Competencies have also been identified for higher order skills, such as information literacy. Students would work through a cluster of competencies to demonstrate skills such as making informed decisions (informed designer), organizing and capturing knowledge for a team (knowledge manager), or curating data.

The national interest in competency-based education, also called direct assessment, comes on the heels of U.S Department of Education guidelines released last year for institutions wanting to provide federal student aid to enrollees in such programs. In July, the U.S. House of Representatives also passed legislation that further enables institutions offering competency-based degrees to participate in federal student aid programs.

Purdue Polytechnic Institute faculty spent a year working to create the proposed transdisciplinary degree. In the process, faculty examined all aspects of higher education and incorporated the latest research about human learning and motivation. The degree program will be open to students in any discipline. Learning will be organized around themes and driven by problems rather than "seat time," and students will receive credentials based on demonstrated competencies.

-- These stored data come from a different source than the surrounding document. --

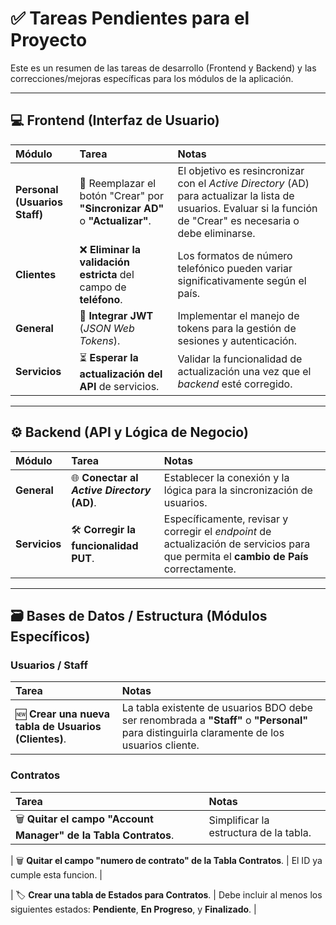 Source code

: # ✅ Tareas Pendientes para el Proyecto

Este es un resumen de las tareas de desarrollo (Frontend y Backend) y las correcciones/mejoras específicas para los módulos de la aplicación.

---

## 💻 Frontend (Interfaz de Usuario)

| Módulo                        | Tarea                                                                       | Notas                                                                                                                                                              |
| :---------------------------- | :-------------------------------------------------------------------------- | :----------------------------------------------------------------------------------------------------------------------------------------------------------------- |
| **Personal (Usuarios Staff)** | 🔄 Reemplazar el botón "Crear" por **"Sincronizar AD"** o **"Actualizar"**. | El objetivo es resincronizar con el _Active Directory_ (AD) para actualizar la lista de usuarios. Evaluar si la función de "Crear" es necesaria o debe eliminarse. |
| **Clientes**                  | ❌ **Eliminar la validación estricta** del campo de **teléfono**.           | Los formatos de número telefónico pueden variar significativamente según el país.                                                                                  |
| **General**                   | 🔑 **Integrar JWT** (_JSON Web Tokens_).                                    | Implementar el manejo de tokens para la gestión de sesiones y autenticación.                                                                                       |
| **Servicios**                 | ⏳ **Esperar la actualización del API** de servicios.                       | Validar la funcionalidad de actualización una vez que el _backend_ esté corregido.                                                                                 |

---

## ⚙️ Backend (API y Lógica de Negocio)

| Módulo        | Tarea                                       | Notas                                                                                                                                 |
| :------------ | :------------------------------------------ | :------------------------------------------------------------------------------------------------------------------------------------ |
| **General**   | 🌐 **Conectar al _Active Directory_ (AD)**. | Establecer la conexión y la lógica para la sincronización de usuarios.                                                                |
| **Servicios** | 🛠️ **Corregir la funcionalidad PUT**.       | Específicamente, revisar y corregir el _endpoint_ de actualización de servicios para que permita el **cambio de País** correctamente. |

---

## 🗃️ Bases de Datos / Estructura (Módulos Específicos)

### Usuarios / Staff

| Tarea                                                | Notas                                                                                                                                       |
| :--------------------------------------------------- | :------------------------------------------------------------------------------------------------------------------------------------------ |
| 🆕 **Crear una nueva tabla de Usuarios (Clientes)**. | La tabla existente de usuarios BDO debe ser renombrada a **"Staff"** o **"Personal"** para distinguirla claramente de los usuarios cliente. |

### Contratos

| Tarea                                                           | Notas                                  |
| :-------------------------------------------------------------- | :------------------------------------- |
| 🗑️ **Quitar el campo "Account Manager" de la Tabla Contratos**. | Simplificar la estructura de la tabla. |

| 🗑️ **Quitar el campo "numero de contrato" de la Tabla Contratos**. | El ID ya cumple esta funcion. |

| 🏷️ **Crear una tabla de Estados para Contratos**. | Debe incluir al menos los siguientes estados: **Pendiente**, **En Progreso**, y **Finalizado**. |
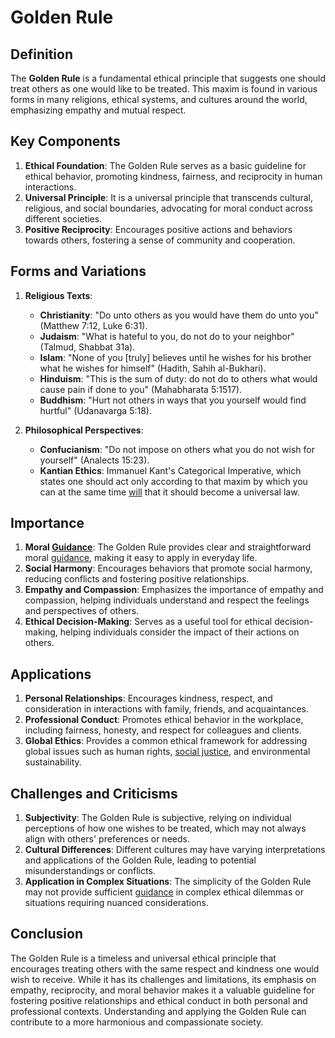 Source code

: # Golden Rule

## Definition
The **Golden Rule** is a fundamental ethical principle that suggests one should treat others as one would like to be treated. This maxim is found in various forms in many religions, ethical systems, and cultures around the world, emphasizing empathy and mutual respect.

## Key Components
1. **Ethical Foundation**: The Golden Rule serves as a basic guideline for ethical behavior, promoting kindness, fairness, and reciprocity in human interactions.
2. **Universal Principle**: It is a universal principle that transcends cultural, religious, and social boundaries, advocating for moral conduct across different societies.
3. **Positive Reciprocity**: Encourages positive actions and behaviors towards others, fostering a sense of community and cooperation.

## Forms and Variations
1. **Religious Texts**:
   - **Christianity**: "Do unto others as you would have them do unto you" (Matthew 7:12, Luke 6:31).
   - **Judaism**: "What is hateful to you, do not do to your neighbor" (Talmud, Shabbat 31a).
   - **Islam**: "None of you [truly] believes until he wishes for his brother what he wishes for himself" (Hadith, Sahih al-Bukhari).
   - **Hinduism**: "This is the sum of duty: do not do to others what would cause pain if done to you" (Mahabharata 5:1517).
   - **Buddhism**: "Hurt not others in ways that you yourself would find hurtful" (Udanavarga 5:18).

2. **Philosophical Perspectives**:
   - **Confucianism**: "Do not impose on others what you do not wish for yourself" (Analects 15:23).
   - **Kantian Ethics**: Immanuel Kant's Categorical Imperative, which states one should act only according to that maxim by which you can at the same time [will](../w/will.md) that it should become a universal law.

## Importance
1. **Moral [Guidance](../g/guidance.md)**: The Golden Rule provides clear and straightforward moral [guidance](../g/guidance.md), making it easy to apply in everyday life.
2. **Social Harmony**: Encourages behaviors that promote social harmony, reducing conflicts and fostering positive relationships.
3. **Empathy and Compassion**: Emphasizes the importance of empathy and compassion, helping individuals understand and respect the feelings and perspectives of others.
4. **Ethical Decision-Making**: Serves as a useful tool for ethical decision-making, helping individuals consider the impact of their actions on others.

## Applications
1. **Personal Relationships**: Encourages kindness, respect, and consideration in interactions with family, friends, and acquaintances.
2. **Professional Conduct**: Promotes ethical behavior in the workplace, including fairness, honesty, and respect for colleagues and clients.
3. **Global Ethics**: Provides a common ethical framework for addressing global issues such as human rights, [social justice](../s/social_justice.md), and environmental sustainability.

## Challenges and Criticisms
1. **Subjectivity**: The Golden Rule is subjective, relying on individual perceptions of how one wishes to be treated, which may not always align with others' preferences or needs.
2. **Cultural Differences**: Different cultures may have varying interpretations and applications of the Golden Rule, leading to potential misunderstandings or conflicts.
3. **Application in Complex Situations**: The simplicity of the Golden Rule may not provide sufficient [guidance](../g/guidance.md) in complex ethical dilemmas or situations requiring nuanced considerations.

## Conclusion
The Golden Rule is a timeless and universal ethical principle that encourages treating others with the same respect and kindness one would wish to receive. While it has its challenges and limitations, its emphasis on empathy, reciprocity, and moral behavior makes it a valuable guideline for fostering positive relationships and ethical conduct in both personal and professional contexts. Understanding and applying the Golden Rule can contribute to a more harmonious and compassionate society.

For this fall, Purdue Polytechnic Institute has accepted a pioneering cohort of 36 students. By fall 2015, Purdue is planning to begin admitting about 100 students to the program. Graduates will earn the same degree but with one or more concentrations that reflects their interests and passions. Some of these concentrations will correlate to existing Purdue majors; others will emerge from the program's environment.

For example, the degree program can allow agriculture students interested in mobile app design to learn how to create an app that helps farmers identify the best markets for their crops. Similarly, the program can allow an English student interested in writing game scripts to learn how to animate storyboards as he or she scripts them.

Instead of attending classes about a specific topic, the program's students will attend concurrent, group-learning sessions that involve multiple subjects.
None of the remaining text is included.